The experiments carried out in this study are described in table 1. The main experiment, Volc-Init, is a 5 member ensemble of 5 year forecasts initialised from observations in November each year over the period 1961–2001 and using historical forcings as described previously. The 5 member ensemble is generated by perturbing infinitesimally the 3D temperature in the initial conditions of the atmosphere and the ocean. To evaluate and investigate the effects of the initialisation and the volcanic forcing separately, we carried out a set of sensitivity experiments, considering Volc-Init as a reference. Volc-NoInit is a historical simulation without initialising from observations but rather from a pre-industrial control simulation (1850–1961 is considered as a spin-up), using the same reconstruction of the observed volcanic forcing as Volc-Init. Several experiments were carried out in which the predictions are initialised from the 4 years surrounding the last major eruptions (1961–1964, 1980–1983 and 1989–1992) as in Volc-Init, but with a volcanic forcing that is replaced by different stratospheric aerosol loads: (i) NoVolc-Init is forced with a background value of stratospheric aerosol forcing, computed as the mean over the period 1850–2012 from the updated Sato et al (1993) estimate, a method to exclude volcanic eruptions; (ii) IdealVolc1-Init and IdealVolc2-Init are two experiments in which the stratospheric aerosol load decreases from the initial state with a one-year and a two-year exponential decay respectively. In these experiments, the initial state of the volcanic forcing is the value extracted from the (Sato et al 1993) dataset at the date corresponding with the beginning of the forecast; (iii) SwitchVolc-Init is based on interchanging the forcings of the last three eruptions. The order in which the eruption forcings have been switched in this experiment is subjective. Due to limited computational resources, SwitchVolc-Init was run only for the three start dates corresponding with the years of the Agung, El Chichón and Pinatubo eruptions.
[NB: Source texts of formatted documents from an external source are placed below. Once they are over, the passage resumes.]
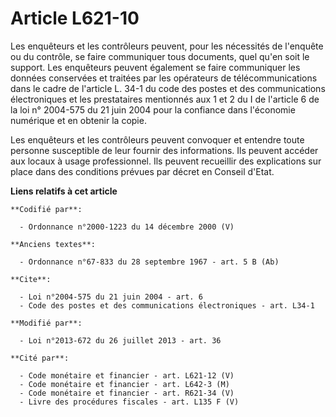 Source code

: # Article L621-10

Les enquêteurs et les contrôleurs peuvent, pour les nécessités de l'enquête ou du contrôle, se faire communiquer tous
documents, quel qu'en soit le support. Les enquêteurs peuvent également se faire communiquer les données conservées et
traitées par les opérateurs de télécommunications dans le cadre de l'article L. 34-1 du code des postes et des communications
électroniques et les prestataires mentionnés aux 1 et 2 du I de l'article 6 de la loi n° 2004-575 du 21 juin 2004 pour la
confiance dans l'économie numérique et en obtenir la copie. 

Les enquêteurs et les contrôleurs peuvent convoquer et entendre toute personne susceptible de leur fournir des informations.
Ils peuvent accéder aux locaux à usage professionnel. Ils peuvent recueillir des explications sur place dans des conditions
prévues par décret en Conseil d'Etat.

**Liens relatifs à cet article**

	**Codifié par**:

	  - Ordonnance n°2000-1223 du 14 décembre 2000 (V)

	**Anciens textes**:

	  - Ordonnance n°67-833 du 28 septembre 1967 - art. 5 B (Ab)

	**Cite**:

	  - Loi n°2004-575 du 21 juin 2004 - art. 6
	  - Code des postes et des communications électroniques - art. L34-1

	**Modifié par**:

	  - Loi n°2013-672 du 26 juillet 2013 - art. 36

	**Cité par**:

	  - Code monétaire et financier - art. L621-12 (V)
	  - Code monétaire et financier - art. L642-3 (M)
	  - Code monétaire et financier - art. R621-34 (V)
	  - Livre des procédures fiscales - art. L135 F (V)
IdealVolc1-Init, IdealVolc2-Init and SwitchVolc-Init are sensitivity tests of idealized forcings that could be used in a real-time forecast following a future volcanic eruption, for which we would have initial observations of its radiative perturbation but no information of its future evolution.

Figure 1.

Figure 1. Three-year mean near-surface temperature anomaly after the volcanic eruptions (computed from the month of January that follows the eruption, with respect to modelled or observed climatology computed over 1961–2001), after the Pinatubo (left), El Chichón (middle) and Agung (right) eruptions: (abc) historical simulation including the volcanic forcing and without initialisation from the observation; (def) forecast setting up the stratospheric aerosol load to background levels (NoVolc-Init); (ghi) forecast initialised from observations and including a volcanic forcing based on observations (Volc-Init); (jkl) HadCRUT4 observations (Morice et al 2012); (mno) forecasts based on an idealized volcanic forcing corresponding to a two-year exponential decay of the stratospheric aerosol load observed at the timing of the initialisation (IdealVolc2-Init); (pqr) forecast including switched volcanic forcings (SwitchVolc-Init, replacing Pinatubo with El Chichón, El Chichón with Agung and Agung with El Chichón); the anomalies are detrended to exclude long-term trends over 1961–2001 and dotted areas show anomalies significant at the 95% level according to a bootstrap resampling of the anomalies computed over 1961–2001 (see details in the supplementary material). Global temperature anomaly is indicated below the maps for each model configuration/observation. Missing data in the observed data set appear in grey. All the data has been interpolated on the HadCRUT4 grid (5° × 5°).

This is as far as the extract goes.